== Dataset excerpts ==

::::::::::

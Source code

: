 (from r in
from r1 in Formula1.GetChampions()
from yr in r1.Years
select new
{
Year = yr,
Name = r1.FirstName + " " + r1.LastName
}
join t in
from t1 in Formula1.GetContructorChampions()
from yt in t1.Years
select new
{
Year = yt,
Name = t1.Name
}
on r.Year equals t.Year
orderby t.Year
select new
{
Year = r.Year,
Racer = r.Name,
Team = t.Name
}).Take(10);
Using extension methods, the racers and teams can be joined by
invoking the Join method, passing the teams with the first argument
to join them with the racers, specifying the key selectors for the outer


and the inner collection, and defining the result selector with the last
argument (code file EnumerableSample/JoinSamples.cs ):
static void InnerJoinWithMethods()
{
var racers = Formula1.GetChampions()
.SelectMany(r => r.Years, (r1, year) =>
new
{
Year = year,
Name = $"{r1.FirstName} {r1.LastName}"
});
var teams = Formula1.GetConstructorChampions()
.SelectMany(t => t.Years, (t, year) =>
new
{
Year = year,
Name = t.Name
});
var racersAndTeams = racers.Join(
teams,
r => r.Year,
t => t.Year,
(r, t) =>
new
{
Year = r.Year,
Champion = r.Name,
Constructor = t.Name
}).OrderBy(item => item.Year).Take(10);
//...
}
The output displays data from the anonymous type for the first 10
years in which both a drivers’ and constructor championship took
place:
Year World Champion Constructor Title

::::::::::

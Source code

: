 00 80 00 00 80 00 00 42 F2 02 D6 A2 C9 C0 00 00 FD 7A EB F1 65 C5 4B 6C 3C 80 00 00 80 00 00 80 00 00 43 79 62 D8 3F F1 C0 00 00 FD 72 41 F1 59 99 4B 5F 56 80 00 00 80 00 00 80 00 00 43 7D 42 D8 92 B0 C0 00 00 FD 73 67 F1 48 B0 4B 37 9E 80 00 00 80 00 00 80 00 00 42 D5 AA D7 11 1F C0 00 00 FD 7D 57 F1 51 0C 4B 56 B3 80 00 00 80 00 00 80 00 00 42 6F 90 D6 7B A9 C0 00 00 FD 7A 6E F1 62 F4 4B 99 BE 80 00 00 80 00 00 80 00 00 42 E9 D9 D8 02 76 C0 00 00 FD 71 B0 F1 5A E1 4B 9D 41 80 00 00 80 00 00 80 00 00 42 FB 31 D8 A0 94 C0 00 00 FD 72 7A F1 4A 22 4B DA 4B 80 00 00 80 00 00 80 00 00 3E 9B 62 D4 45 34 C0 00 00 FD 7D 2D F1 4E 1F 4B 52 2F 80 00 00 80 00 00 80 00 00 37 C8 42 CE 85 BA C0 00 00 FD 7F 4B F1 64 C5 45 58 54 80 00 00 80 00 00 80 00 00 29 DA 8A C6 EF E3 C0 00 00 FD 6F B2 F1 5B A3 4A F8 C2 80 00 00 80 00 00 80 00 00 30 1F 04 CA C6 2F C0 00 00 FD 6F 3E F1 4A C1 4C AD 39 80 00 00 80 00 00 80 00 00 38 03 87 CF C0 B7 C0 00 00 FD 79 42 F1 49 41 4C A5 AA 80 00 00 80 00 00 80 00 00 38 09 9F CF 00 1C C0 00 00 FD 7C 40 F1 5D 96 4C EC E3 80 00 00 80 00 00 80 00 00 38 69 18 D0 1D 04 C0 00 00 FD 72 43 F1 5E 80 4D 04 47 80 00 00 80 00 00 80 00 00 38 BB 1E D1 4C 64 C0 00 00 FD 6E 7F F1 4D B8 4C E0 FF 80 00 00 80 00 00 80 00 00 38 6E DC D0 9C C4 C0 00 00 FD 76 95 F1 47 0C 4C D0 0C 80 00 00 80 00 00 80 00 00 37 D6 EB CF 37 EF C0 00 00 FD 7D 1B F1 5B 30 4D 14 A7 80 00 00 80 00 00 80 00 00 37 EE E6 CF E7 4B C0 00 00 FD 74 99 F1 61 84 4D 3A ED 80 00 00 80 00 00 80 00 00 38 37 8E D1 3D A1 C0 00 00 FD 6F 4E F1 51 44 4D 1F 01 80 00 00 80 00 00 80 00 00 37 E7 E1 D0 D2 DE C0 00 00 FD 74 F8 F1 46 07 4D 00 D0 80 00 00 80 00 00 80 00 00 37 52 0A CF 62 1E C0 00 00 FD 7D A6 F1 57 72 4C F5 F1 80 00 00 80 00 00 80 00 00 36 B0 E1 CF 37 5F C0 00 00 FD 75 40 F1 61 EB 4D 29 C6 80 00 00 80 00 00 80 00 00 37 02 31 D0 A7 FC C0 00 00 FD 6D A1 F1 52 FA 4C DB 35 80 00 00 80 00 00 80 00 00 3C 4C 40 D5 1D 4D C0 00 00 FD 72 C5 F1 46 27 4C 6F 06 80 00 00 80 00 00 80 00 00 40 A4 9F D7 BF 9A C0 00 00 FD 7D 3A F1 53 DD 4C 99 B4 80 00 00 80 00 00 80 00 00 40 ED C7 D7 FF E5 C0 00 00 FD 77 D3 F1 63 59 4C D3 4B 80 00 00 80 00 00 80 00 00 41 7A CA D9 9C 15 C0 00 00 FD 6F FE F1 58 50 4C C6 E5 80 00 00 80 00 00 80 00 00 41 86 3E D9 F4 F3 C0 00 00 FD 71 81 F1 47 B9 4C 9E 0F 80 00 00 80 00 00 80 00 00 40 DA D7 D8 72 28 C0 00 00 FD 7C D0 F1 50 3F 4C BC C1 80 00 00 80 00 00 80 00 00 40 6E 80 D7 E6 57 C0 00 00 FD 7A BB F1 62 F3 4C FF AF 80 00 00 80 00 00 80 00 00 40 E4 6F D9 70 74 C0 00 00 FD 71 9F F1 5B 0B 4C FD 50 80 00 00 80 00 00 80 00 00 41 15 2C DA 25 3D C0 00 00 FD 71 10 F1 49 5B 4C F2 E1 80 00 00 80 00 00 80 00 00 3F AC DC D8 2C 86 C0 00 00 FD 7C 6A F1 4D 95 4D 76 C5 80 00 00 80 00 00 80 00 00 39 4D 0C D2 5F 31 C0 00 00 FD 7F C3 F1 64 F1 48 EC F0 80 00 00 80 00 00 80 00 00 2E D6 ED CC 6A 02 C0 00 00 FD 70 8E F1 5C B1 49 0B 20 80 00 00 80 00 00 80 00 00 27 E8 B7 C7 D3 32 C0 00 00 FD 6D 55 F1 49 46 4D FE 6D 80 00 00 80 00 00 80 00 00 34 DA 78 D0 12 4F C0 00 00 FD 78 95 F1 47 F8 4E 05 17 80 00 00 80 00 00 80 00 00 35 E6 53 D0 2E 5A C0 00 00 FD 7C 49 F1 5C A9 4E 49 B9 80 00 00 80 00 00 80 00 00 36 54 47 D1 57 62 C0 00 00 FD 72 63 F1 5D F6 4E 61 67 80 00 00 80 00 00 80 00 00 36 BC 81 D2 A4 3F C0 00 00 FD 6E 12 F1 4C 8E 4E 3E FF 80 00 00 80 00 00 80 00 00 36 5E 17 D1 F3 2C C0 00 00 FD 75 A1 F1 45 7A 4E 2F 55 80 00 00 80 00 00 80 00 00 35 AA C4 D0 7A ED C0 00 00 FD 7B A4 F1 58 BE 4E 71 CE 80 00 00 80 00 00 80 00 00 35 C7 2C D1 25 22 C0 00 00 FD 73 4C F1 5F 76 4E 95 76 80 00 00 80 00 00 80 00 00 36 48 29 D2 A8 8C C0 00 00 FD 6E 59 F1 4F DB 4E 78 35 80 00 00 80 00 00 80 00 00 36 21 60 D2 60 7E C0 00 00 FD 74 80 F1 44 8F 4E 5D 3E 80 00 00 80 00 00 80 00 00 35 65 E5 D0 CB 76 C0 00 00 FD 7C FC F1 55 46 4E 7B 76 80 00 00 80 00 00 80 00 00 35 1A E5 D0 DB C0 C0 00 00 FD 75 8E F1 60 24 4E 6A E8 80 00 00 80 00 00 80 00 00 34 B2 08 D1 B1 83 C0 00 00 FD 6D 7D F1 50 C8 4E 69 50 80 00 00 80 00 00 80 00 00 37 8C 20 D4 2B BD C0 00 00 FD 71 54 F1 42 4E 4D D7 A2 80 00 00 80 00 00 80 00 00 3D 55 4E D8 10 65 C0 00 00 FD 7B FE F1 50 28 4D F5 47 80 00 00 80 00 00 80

::::::::::

== What you have to do ==
Only lines with the word "Take" should be collected from the material.

== Response to the exercise ==
}).Take(10);
}).OrderBy(item => item.Year).Take(10);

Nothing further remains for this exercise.